● **Given records**:
--- START ---

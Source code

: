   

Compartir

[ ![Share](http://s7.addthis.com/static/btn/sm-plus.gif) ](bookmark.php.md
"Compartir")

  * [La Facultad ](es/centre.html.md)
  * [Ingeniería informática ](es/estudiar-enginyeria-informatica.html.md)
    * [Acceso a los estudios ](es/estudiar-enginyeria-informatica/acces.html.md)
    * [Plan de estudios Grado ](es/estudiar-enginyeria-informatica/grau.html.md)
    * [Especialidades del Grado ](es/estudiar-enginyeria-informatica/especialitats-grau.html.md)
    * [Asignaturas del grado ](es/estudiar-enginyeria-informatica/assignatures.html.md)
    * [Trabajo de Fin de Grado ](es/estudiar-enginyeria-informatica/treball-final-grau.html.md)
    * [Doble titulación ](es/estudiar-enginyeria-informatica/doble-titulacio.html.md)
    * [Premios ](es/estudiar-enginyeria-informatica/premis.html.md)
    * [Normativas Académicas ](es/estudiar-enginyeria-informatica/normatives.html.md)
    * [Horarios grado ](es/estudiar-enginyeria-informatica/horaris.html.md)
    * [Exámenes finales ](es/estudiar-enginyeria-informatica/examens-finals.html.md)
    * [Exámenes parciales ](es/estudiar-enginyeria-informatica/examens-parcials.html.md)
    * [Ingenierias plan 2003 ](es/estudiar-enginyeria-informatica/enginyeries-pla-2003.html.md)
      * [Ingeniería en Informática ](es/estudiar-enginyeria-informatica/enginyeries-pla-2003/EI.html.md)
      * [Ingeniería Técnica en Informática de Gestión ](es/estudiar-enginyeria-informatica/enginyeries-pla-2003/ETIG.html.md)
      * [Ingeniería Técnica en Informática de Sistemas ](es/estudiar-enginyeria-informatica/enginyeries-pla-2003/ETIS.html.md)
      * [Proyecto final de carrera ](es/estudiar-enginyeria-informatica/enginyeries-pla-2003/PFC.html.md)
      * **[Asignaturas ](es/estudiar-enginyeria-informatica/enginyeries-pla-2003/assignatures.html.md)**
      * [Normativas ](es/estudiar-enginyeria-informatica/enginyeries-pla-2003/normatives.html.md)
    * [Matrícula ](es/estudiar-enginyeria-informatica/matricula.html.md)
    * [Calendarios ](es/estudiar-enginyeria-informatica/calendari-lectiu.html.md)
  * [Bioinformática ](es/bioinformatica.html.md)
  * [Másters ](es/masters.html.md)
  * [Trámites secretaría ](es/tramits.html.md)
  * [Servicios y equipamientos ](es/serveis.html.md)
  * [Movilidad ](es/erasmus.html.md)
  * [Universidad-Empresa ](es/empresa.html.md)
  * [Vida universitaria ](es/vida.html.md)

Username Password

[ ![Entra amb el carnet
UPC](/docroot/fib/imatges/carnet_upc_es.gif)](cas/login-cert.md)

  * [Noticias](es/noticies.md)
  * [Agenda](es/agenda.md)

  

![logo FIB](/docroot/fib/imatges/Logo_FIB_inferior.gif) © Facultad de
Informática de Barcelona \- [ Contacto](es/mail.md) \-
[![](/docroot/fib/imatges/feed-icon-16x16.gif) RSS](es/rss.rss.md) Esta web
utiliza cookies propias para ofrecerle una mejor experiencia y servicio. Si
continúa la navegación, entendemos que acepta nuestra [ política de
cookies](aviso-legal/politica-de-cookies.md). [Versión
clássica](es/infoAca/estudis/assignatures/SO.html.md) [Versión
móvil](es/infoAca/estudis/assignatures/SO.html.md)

--- END ---

● **Work item**: Reproduce the records above exactly. Leave nothing out.

● **Written solution**:
Source code

:   

Compartir

[ ![Share](http://s7.addthis.com/static/btn/sm-plus.gif) ](bookmark.php.md
"Compartir")

  * [La Facultad ](es/centre.html.md)
  * [Ingeniería informática ](es/estudiar-enginyeria-informatica.html.md)
    * [Acceso a los estudios ](es/estudiar-enginyeria-informatica/acces.html.md)
    * [Plan de estudios Grado ](es/estudiar-enginyeria-informatica/grau.html.md)
    * [Especialidades del Grado ](es/estudiar-enginyeria-informatica/especialitats-grau.html.md)
    * [Asignaturas del grado ](es/estudiar-enginyeria-informatica/assignatures.html.md)
    * [Trabajo de Fin de Grado ](es/estudiar-enginyeria-informatica/treball-final-grau.html.md)
    * [Doble titulación ](es/estudiar-enginyeria-informatica/doble-titulacio.html.md)
    * [Premios ](es/estudiar-enginyeria-informatica/premis.html.md)
    * [Normativas Académicas ](es/estudiar-enginyeria-informatica/normatives.html.md)
    * [Horarios grado ](es/estudiar-enginyeria-informatica/horaris.html.md)
    * [Exámenes finales ](es/estudiar-enginyeria-informatica/examens-finals.html.md)
    * [Exámenes parciales ](es/estudiar-enginyeria-informatica/examens-parcials.html.md)
    * [Ingenierias plan 2003 ](es/estudiar-enginyeria-informatica/enginyeries-pla-2003.html.md)
      * [Ingeniería en Informática ](es/estudiar-enginyeria-informatica/enginyeries-pla-2003/EI.html.md)
      * [Ingeniería Técnica en Informática de Gestión ](es/estudiar-enginyeria-informatica/enginyeries-pla-2003/ETIG.html.md)
      * [Ingeniería Técnica en Informática de Sistemas ](es/estudiar-enginyeria-informatica/enginyeries-pla-2003/ETIS.html.md)
      * [Proyecto final de carrera ](es/estudiar-enginyeria-informatica/enginyeries-pla-2003/PFC.html.md)
      * **[Asignaturas ](es/estudiar-enginyeria-informatica/enginyeries-pla-2003/assignatures.html.md)**
      * [Normativas ](es/estudiar-enginyeria-informatica/enginyeries-pla-2003/normatives.html.md)
    * [Matrícula ](es/estudiar-enginyeria-informatica/matricula.html.md)
    * [Calendarios ](es/estudiar-enginyeria-informatica/calendari-lectiu.html.md)
  * [Bioinformática ](es/bioinformatica.html.md)
  * [Másters ](es/masters.html.md)
  * [Trámites secretaría ](es/tramits.html.md)
  * [Servicios y equipamientos ](es/serveis.html.md)
  * [Movilidad ](es/erasmus.html.md)
  * [Universidad-Empresa ](es/empresa.html.md)
  * [Vida universitaria ](es/vida.html.md)

Username Password

[ ![Entra amb el carnet
UPC](/docroot/fib/imatges/carnet_upc_es.gif)](cas/login-cert.md)

  * [Noticias](es/noticies.md)
  * [Agenda](es/agenda.md)

  

![logo FIB](/docroot/fib/imatges/Logo_FIB_inferior.gif) © Facultad de
Informática de Barcelona \- [ Contacto](es/mail.md) \-
[![](/docroot/fib/imatges/feed-icon-16x16.gif) RSS](es/rss.rss.md) Esta web
utiliza cookies propias para ofrecerle una mejor experiencia y servicio. Si
continúa la navegación, entendemos que acepta nuestra [ política de
cookies](aviso-legal/politica-de-cookies.md). [Versión
clássica](es/infoAca/estudis/assignatures/SO.html.md) [Versión
móvil](es/infoAca/estudis/assignatures/SO.html.md)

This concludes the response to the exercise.